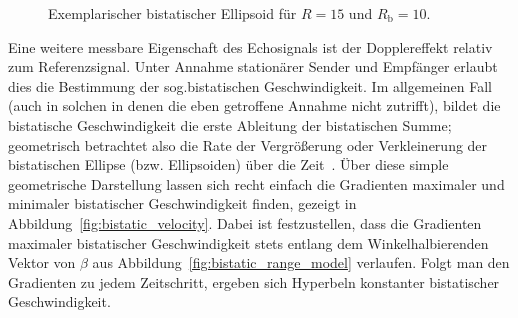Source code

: \begin{figure}[htb]
    \centering
    \caption{Exemplarischer bistatischer Ellipsoid für \(R = 15\) und \(R_\text{b} = 10\).}\label{fig:bistatic_ellipsoid}
\end{figure}

Eine weitere messbare Eigenschaft des Echosignals ist der Dopplereffekt relativ zum Referenzsignal. Unter Annahme stationärer Sender und Empfänger erlaubt dies die Bestimmung der sog.\@ bistatischen Geschwindigkeit. Im allgemeinen Fall (auch in solchen in denen die eben getroffene Annahme nicht zutrifft), bildet die bistatische Geschwindigkeit die erste Ableitung der bistatischen Summe; geometrisch betrachtet also die Rate der Vergrößerung oder Verkleinerung der bistatischen Ellipse (bzw. Ellipsoiden) über die Zeit~\cite[S.~119]{Willis2005}. Über diese simple geometrische Darstellung lassen sich recht einfach die Gradienten maximaler und minimaler bistatischer Geschwindigkeit finden, gezeigt in Abbildung~\ref{fig:bistatic_velocity}. Dabei ist festzustellen, dass die Gradienten maximaler bistatischer Geschwindigkeit stets entlang dem Winkelhalbierenden Vektor von \(\beta \) aus Abbildung~\ref{fig:bistatic_range_model} verlaufen. Folgt man den Gradienten zu jedem Zeitschritt, ergeben sich Hyperbeln konstanter bistatischer Geschwindigkeit.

What the task asks:
Drop the pictures and copy the data exactly.

Exercise answer:
Source code

: \begin{figure}[htb]
    \centering
    \caption{Exemplarischer bistatischer Ellipsoid für \(R = 15\) und \(R_\text{b} = 10\).}\label{fig:bistatic_ellipsoid}
\end{figure}

Eine weitere messbare Eigenschaft des Echosignals ist der Dopplereffekt relativ zum Referenzsignal. Unter Annahme stationärer Sender und Empfänger erlaubt dies die Bestimmung der sog.\@ bistatischen Geschwindigkeit. Im allgemeinen Fall (auch in solchen in denen die eben getroffene Annahme nicht zutrifft), bildet die bistatische Geschwindigkeit die erste Ableitung der bistatischen Summe; geometrisch betrachtet also die Rate der Vergrößerung oder Verkleinerung der bistatischen Ellipse (bzw. Ellipsoiden) über die Zeit~\cite[S.~119]{Willis2005}. Über diese simple geometrische Darstellung lassen sich recht einfach die Gradienten maximaler und minimaler bistatischer Geschwindigkeit finden, gezeigt in Abbildung~\ref{fig:bistatic_velocity}. Dabei ist festzustellen, dass die Gradienten maximaler bistatischer Geschwindigkeit stets entlang dem Winkelhalbierenden Vektor von \(\beta \) aus Abbildung~\ref{fig:bistatic_range_model} verlaufen. Folgt man den Gradienten zu jedem Zeitschritt, ergeben sich Hyperbeln konstanter bistatischer Geschwindigkeit.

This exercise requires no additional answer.